Expression of Oncogenic Drivers in 3D Cell Culture Depends on Nuclear ATP Synthesis by NUDT5

The growth of cancer cells as oncospheres in three-dimensional (3D) culture provides a robust cell model for understanding cancer progression, as well as for early drug discovery and validation. We have previously described a novel pathway in breast cancer cells, whereby ADP (Adenosine diphosphate)-ribose derived from hydrolysis of poly (ADP-Ribose) and pyrophosphate (PPi) are converted to ATP, catalysed by the enzyme NUDT5 (nucleotide diphosphate hydrolase type 5). Overexpression of the NUDT5 gene in breast and other cancer types is associated with poor prognosis, increased risk of recurrence and metastasis.
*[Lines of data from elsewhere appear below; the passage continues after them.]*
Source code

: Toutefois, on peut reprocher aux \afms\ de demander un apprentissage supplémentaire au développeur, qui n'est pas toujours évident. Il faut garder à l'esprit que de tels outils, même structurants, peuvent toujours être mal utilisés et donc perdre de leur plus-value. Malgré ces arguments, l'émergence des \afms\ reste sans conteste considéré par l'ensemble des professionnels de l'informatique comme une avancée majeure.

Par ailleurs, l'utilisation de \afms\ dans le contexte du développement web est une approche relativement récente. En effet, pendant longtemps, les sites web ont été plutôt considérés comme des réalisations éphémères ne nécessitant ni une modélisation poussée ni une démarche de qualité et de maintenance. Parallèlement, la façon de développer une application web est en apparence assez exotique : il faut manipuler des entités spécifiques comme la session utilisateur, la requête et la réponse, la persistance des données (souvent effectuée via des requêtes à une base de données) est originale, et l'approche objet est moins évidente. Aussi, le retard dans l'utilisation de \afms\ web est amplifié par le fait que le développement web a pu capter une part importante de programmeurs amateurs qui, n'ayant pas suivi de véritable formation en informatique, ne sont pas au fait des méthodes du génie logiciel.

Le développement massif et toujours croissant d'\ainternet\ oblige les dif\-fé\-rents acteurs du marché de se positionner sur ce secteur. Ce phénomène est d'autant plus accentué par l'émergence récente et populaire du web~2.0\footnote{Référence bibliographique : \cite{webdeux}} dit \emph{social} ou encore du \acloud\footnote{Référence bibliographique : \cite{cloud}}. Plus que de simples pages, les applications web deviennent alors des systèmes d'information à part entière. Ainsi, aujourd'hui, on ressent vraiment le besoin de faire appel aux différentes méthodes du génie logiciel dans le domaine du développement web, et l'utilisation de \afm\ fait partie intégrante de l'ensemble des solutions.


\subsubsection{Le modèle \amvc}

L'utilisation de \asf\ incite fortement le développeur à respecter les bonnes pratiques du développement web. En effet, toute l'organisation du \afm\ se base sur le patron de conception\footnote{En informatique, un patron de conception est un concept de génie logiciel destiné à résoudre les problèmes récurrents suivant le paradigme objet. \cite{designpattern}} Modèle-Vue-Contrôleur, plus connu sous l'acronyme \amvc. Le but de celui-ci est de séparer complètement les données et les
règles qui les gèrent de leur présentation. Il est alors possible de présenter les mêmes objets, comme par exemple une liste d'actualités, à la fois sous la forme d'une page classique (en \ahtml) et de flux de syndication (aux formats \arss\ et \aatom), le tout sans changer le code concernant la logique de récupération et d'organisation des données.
In order to understand the role of NUDT5 in cancer cell growth, we performed phenotypic and global expression analysis in breast cancer cells grown as oncospheres. Comparison of two-dimensional (2D) versus 3D cancer cell cultures from different tissues of origin suggest that NUDT5 increases the aggressiveness of the disease via the modulation of several key driver genes, including ubiquitin specific peptidase 22 (USP22), RAB35B, focadhesin (FOCAD) and prostagladin E synthase (PTGES). NUDT5 functions as a master regulator of key oncogenic pathways and of genes involved in cell adhesion, cancer stem cell (CSC) maintenance and epithelial to mesenchyme transition (EMT). Inhibiting the enzymatic activities of NUDT5 prevents oncosphere formation and precludes the activation of cancer driver genes. These findings highlight NUDT5 as an upstream regulator of tumour drivers and may provide a biomarker for cancer stratification, as well as a novel target for drug discovery for combinatorial drug regimens for the treatment of aggressive cancer types and metastasis.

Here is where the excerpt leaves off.